Pictures paired with source code
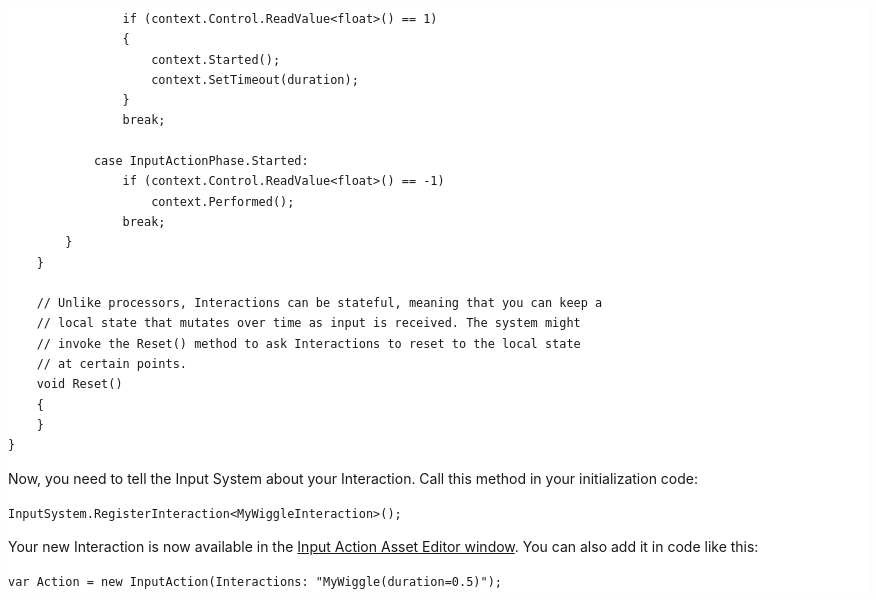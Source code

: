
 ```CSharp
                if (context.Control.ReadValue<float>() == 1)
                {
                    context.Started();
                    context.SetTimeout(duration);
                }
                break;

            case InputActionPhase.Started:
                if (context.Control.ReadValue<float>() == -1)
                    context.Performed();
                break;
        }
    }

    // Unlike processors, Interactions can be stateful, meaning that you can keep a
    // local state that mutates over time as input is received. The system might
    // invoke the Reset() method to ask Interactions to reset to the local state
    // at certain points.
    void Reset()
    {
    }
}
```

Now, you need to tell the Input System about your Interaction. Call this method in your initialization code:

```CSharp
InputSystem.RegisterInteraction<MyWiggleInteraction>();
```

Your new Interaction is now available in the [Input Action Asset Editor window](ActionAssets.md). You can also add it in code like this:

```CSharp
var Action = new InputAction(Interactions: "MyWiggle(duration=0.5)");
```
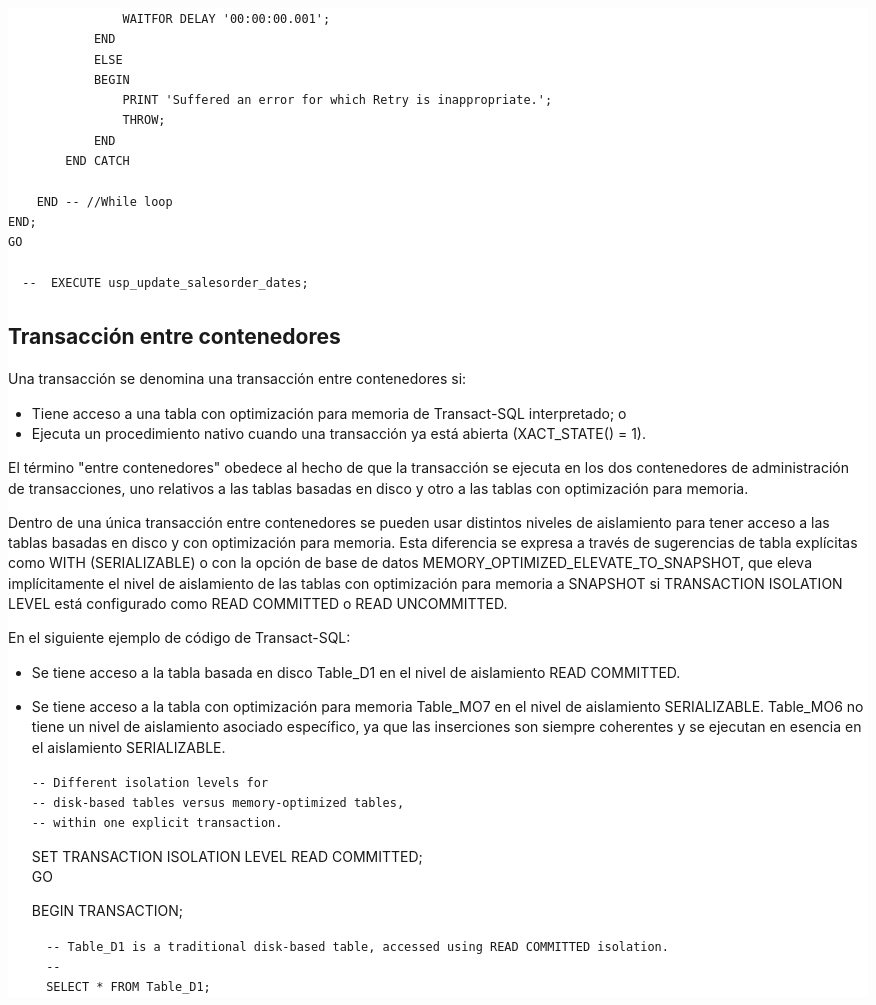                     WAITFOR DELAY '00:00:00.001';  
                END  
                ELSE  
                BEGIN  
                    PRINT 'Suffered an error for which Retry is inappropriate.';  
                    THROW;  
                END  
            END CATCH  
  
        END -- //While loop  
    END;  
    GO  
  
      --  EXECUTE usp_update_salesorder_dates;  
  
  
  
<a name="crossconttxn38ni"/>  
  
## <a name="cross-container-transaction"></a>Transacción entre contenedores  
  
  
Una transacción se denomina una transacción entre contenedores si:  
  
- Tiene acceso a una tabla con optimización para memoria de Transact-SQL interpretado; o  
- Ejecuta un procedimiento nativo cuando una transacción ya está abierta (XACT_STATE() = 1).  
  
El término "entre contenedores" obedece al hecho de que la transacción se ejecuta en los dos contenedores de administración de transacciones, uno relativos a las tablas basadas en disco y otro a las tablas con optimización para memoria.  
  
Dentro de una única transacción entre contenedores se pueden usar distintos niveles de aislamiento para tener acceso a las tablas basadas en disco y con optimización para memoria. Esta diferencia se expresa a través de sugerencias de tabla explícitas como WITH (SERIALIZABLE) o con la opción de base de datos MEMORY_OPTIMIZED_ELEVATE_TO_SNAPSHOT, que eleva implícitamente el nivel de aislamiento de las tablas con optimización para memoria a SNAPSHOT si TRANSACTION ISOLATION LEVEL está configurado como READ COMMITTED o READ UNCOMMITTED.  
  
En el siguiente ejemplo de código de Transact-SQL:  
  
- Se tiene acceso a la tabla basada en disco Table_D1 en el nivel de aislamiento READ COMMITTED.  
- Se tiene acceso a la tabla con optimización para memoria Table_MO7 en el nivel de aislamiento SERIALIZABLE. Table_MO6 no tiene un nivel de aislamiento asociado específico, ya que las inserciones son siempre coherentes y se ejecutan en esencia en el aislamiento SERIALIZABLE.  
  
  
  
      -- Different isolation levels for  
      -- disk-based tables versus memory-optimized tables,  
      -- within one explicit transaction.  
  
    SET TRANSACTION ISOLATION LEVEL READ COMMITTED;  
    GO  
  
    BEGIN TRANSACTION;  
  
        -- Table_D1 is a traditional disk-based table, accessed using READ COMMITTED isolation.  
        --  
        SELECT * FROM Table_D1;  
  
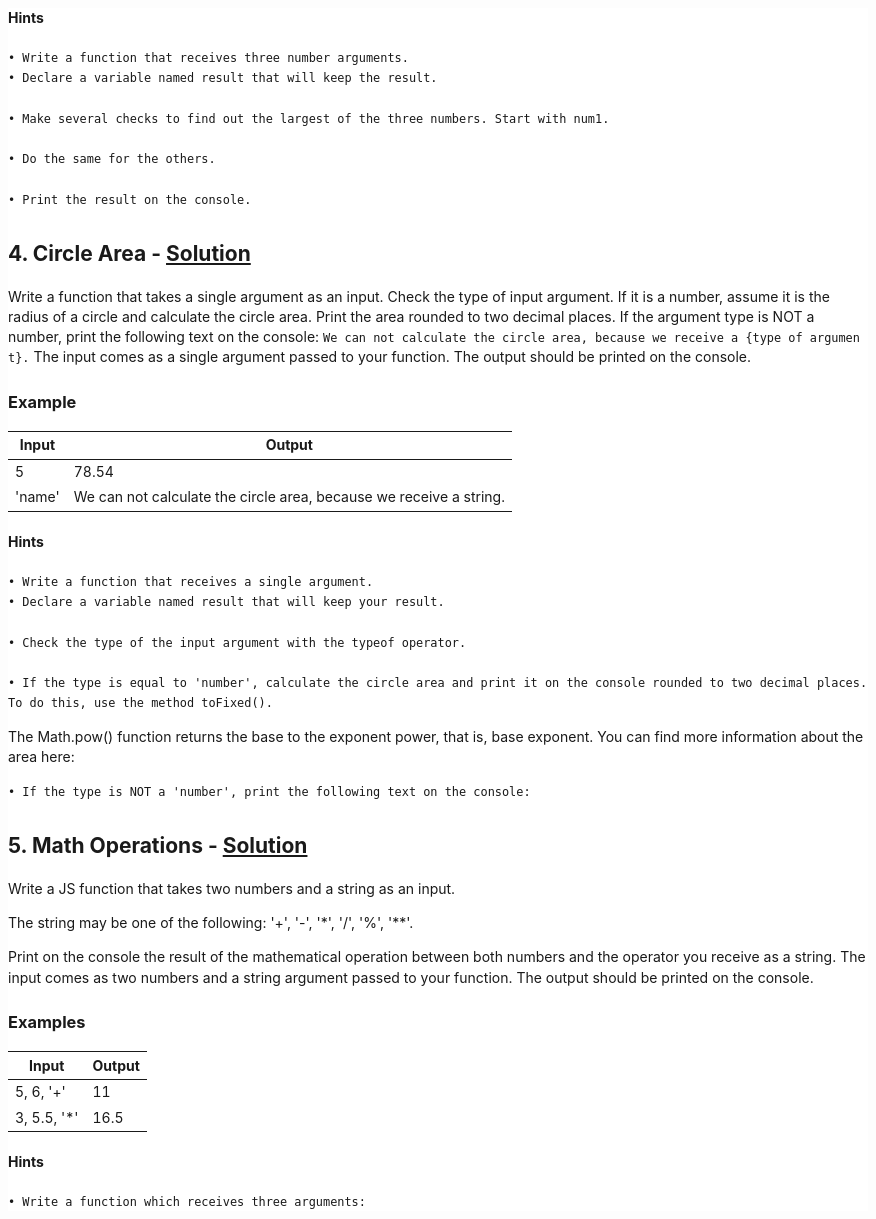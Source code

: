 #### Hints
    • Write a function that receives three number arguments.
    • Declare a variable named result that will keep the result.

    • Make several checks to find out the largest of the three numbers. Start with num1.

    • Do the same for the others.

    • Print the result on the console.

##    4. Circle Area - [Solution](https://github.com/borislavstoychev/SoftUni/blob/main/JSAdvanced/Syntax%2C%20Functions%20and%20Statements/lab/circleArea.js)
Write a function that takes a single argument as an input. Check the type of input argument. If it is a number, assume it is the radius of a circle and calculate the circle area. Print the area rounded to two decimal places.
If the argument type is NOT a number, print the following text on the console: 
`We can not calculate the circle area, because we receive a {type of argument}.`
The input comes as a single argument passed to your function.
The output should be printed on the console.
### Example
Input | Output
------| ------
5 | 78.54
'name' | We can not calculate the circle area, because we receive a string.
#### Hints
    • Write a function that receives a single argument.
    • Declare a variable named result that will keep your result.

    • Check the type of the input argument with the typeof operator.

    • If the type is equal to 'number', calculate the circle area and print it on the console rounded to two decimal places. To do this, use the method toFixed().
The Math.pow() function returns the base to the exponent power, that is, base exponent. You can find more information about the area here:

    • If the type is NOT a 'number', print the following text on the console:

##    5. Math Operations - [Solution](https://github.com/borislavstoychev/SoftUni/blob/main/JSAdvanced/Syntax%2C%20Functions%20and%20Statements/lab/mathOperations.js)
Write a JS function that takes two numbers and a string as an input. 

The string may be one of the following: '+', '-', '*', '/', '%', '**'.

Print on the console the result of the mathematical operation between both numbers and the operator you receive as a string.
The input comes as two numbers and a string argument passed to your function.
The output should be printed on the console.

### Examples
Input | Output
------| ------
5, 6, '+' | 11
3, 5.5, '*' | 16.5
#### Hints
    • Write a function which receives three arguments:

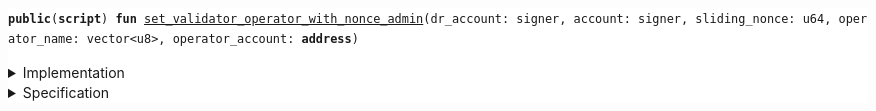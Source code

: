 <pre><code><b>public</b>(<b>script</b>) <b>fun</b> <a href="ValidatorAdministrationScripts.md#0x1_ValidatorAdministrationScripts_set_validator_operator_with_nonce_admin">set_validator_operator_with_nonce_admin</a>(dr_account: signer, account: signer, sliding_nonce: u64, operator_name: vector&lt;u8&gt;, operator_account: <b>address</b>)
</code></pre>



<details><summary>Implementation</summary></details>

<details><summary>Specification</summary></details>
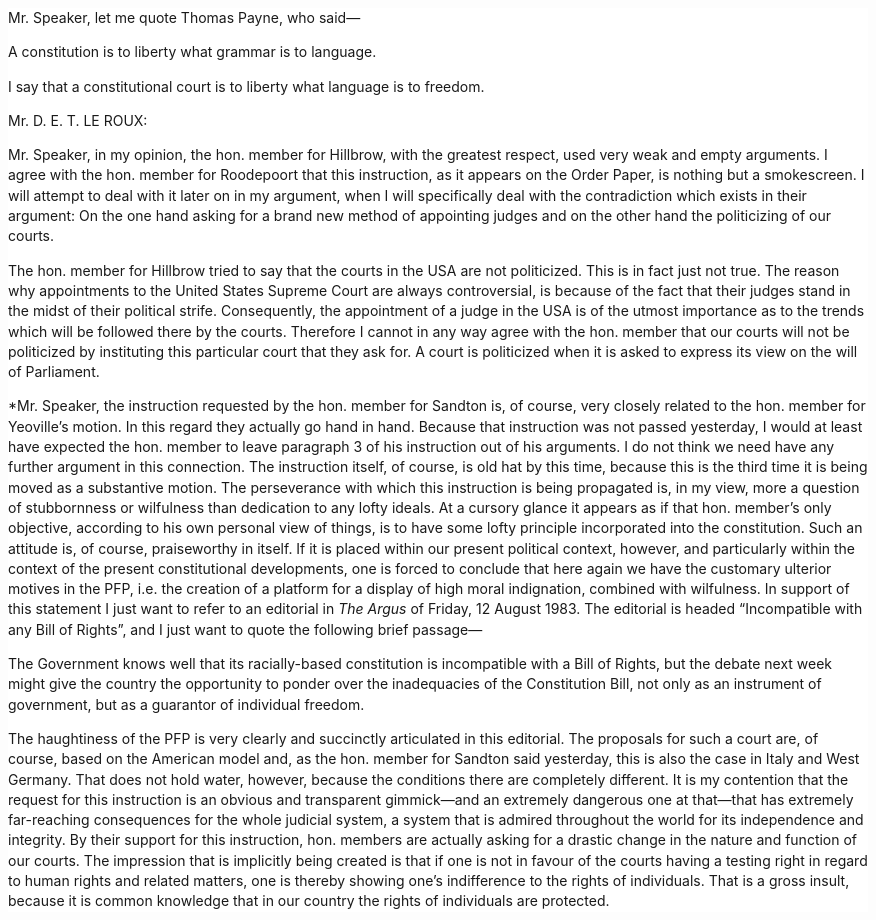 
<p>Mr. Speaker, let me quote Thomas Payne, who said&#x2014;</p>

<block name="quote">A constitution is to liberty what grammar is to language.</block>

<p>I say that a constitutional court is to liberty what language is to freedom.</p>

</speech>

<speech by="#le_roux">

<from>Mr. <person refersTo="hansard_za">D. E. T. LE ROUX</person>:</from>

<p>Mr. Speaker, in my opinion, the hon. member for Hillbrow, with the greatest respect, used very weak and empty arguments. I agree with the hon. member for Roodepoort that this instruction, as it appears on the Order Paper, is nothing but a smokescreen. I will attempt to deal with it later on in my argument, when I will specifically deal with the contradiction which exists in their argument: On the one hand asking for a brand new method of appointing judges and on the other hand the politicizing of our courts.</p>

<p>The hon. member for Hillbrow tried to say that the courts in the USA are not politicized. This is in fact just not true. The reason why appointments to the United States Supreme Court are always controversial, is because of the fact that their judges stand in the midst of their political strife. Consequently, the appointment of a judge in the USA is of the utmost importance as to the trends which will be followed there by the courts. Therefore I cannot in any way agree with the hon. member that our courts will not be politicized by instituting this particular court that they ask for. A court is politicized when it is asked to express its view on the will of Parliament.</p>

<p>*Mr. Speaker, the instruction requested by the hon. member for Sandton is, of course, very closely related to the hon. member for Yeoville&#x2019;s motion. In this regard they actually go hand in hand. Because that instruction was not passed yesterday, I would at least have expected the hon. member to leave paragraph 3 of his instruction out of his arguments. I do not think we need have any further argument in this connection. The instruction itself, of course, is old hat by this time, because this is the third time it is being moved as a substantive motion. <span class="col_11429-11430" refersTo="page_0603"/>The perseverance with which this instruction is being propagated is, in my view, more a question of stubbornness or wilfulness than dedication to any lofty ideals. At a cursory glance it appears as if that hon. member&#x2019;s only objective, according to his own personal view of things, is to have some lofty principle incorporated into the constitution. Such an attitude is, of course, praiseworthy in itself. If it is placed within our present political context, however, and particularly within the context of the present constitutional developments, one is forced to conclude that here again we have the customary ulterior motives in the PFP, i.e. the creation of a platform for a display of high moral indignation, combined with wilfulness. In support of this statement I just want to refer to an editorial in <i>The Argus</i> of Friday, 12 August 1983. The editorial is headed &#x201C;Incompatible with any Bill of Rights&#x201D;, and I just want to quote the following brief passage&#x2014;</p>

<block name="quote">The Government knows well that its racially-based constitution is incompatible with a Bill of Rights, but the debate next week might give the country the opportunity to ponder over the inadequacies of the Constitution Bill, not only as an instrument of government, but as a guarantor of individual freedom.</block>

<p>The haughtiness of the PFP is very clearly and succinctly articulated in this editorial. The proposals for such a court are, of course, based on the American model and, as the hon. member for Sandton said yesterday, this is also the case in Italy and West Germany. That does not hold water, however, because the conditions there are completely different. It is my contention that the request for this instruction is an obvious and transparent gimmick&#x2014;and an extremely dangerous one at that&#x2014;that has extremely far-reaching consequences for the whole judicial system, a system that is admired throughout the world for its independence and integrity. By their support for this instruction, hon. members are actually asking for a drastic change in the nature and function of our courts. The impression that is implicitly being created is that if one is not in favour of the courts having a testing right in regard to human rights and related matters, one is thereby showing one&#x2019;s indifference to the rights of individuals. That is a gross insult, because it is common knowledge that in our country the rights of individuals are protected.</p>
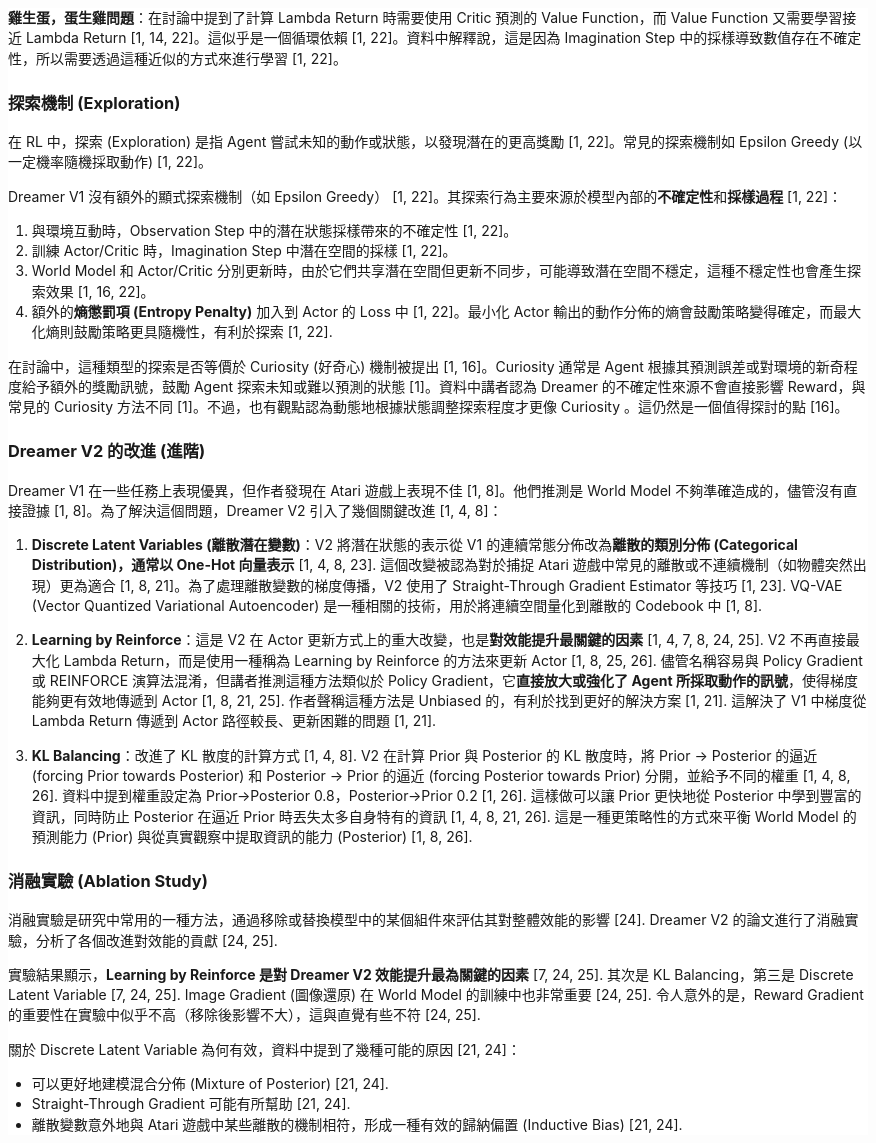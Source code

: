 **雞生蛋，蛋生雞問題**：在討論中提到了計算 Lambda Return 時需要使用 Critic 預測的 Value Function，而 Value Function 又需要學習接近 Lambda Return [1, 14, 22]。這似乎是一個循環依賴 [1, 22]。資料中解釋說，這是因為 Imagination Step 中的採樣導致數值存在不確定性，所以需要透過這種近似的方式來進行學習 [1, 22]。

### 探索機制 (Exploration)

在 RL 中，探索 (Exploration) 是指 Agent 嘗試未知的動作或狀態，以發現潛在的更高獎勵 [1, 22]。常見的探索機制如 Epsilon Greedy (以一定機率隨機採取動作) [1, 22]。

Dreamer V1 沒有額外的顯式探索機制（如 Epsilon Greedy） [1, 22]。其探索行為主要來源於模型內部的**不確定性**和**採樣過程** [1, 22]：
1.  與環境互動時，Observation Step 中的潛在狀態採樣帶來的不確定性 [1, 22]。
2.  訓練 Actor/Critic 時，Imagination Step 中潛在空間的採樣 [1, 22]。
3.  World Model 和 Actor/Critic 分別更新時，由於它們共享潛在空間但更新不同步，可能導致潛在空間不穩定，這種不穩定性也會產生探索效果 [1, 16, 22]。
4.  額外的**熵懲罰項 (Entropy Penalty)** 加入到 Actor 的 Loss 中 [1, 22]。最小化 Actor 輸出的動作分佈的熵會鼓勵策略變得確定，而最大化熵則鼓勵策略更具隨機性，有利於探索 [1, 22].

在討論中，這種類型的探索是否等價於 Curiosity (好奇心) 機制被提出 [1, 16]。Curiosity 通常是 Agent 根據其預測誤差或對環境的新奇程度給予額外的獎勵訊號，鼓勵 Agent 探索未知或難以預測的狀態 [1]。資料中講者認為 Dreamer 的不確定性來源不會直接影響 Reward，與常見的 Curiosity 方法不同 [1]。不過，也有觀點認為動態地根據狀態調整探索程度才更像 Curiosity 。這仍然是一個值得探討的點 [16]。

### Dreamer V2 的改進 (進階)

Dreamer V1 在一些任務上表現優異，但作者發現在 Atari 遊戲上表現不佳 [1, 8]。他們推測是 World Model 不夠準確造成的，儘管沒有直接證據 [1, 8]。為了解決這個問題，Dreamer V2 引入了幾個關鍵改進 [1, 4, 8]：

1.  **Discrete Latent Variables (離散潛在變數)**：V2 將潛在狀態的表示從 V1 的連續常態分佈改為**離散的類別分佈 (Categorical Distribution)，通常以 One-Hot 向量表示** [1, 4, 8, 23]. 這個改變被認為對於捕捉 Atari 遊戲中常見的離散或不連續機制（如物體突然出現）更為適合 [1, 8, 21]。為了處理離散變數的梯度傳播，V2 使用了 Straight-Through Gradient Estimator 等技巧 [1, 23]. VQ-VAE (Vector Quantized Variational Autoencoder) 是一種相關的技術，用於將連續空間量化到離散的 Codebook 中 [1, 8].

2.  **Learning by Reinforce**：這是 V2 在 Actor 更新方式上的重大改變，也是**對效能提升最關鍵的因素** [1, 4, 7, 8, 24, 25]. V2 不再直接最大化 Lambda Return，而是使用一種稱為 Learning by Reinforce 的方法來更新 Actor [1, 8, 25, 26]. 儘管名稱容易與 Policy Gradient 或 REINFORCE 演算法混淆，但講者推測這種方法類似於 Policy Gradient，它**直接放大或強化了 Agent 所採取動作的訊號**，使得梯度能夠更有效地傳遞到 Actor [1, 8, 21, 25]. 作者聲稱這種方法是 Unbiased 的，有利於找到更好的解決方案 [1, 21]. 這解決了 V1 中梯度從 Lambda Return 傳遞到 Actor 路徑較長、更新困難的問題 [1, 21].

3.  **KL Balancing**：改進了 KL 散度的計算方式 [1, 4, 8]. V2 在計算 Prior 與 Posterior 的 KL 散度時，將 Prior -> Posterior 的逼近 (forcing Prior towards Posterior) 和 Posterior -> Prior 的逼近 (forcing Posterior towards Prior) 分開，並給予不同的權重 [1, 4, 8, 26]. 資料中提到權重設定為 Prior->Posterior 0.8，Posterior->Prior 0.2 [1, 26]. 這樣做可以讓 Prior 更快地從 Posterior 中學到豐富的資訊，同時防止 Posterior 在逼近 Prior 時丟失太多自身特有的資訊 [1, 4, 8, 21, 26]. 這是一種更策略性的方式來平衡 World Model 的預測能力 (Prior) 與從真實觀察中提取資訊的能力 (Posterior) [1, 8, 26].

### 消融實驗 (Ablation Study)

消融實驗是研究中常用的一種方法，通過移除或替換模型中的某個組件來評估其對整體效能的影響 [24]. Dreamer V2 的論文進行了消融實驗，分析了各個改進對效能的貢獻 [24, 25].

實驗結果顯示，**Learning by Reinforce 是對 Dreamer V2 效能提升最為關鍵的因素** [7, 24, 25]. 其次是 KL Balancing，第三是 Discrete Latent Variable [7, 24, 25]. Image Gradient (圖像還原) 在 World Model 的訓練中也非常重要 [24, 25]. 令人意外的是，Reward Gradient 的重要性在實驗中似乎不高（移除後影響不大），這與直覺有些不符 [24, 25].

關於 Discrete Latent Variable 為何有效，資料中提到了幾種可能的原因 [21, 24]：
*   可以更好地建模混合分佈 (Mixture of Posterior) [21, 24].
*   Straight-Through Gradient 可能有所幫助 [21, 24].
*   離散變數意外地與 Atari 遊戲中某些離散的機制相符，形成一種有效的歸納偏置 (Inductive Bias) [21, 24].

§ **Exercise**
Nothing should appear in the answer except the lines from the first line of the data through the line holding "tablas con optimización para memoria.", exactly as written, with pictures left out.

§ **Solution to this exercise**
Source code

:
 ```CSharp
                if (context.Control.ReadValue<float>() == 1)
                {
                    context.Started();
                    context.SetTimeout(duration);
                }
                break;

            case InputActionPhase.Started:
                if (context.Control.ReadValue<float>() == -1)
                    context.Performed();
                break;
        }
    }

    // Unlike processors, Interactions can be stateful, meaning that you can keep a
    // local state that mutates over time as input is received. The system might
    // invoke the Reset() method to ask Interactions to reset to the local state
    // at certain points.
    void Reset()
    {
    }
}
```

Now, you need to tell the Input System about your Interaction. Call this method in your initialization code:

```CSharp
InputSystem.RegisterInteraction<MyWiggleInteraction>();
```

Your new Interaction is now available in the [Input Action Asset Editor window](ActionAssets.md). You can also add it in code like this:

```CSharp
var Action = new InputAction(Interactions: "MyWiggle(duration=0.5)");
```
                     WAITFOR DELAY '00:00:00.001';  
                END  
                ELSE  
                BEGIN  
                    PRINT 'Suffered an error for which Retry is inappropriate.';  
                    THROW;  
                END  
            END CATCH  
  
        END -- //While loop  
    END;  
    GO  
  
      --  EXECUTE usp_update_salesorder_dates;  
  
  
  
<a name="crossconttxn38ni"/>  
  
## <a name="cross-container-transaction"></a>Transacción entre contenedores  
  
  
Una transacción se denomina una transacción entre contenedores si:  
  
- Tiene acceso a una tabla con optimización para memoria de Transact-SQL interpretado; o  
- Ejecuta un procedimiento nativo cuando una transacción ya está abierta (XACT_STATE() = 1).  
  
El término "entre contenedores" obedece al hecho de que la transacción se ejecuta en los dos contenedores de administración de transacciones, uno relativos a las tablas basadas en disco y otro a las tablas con optimización para memoria.  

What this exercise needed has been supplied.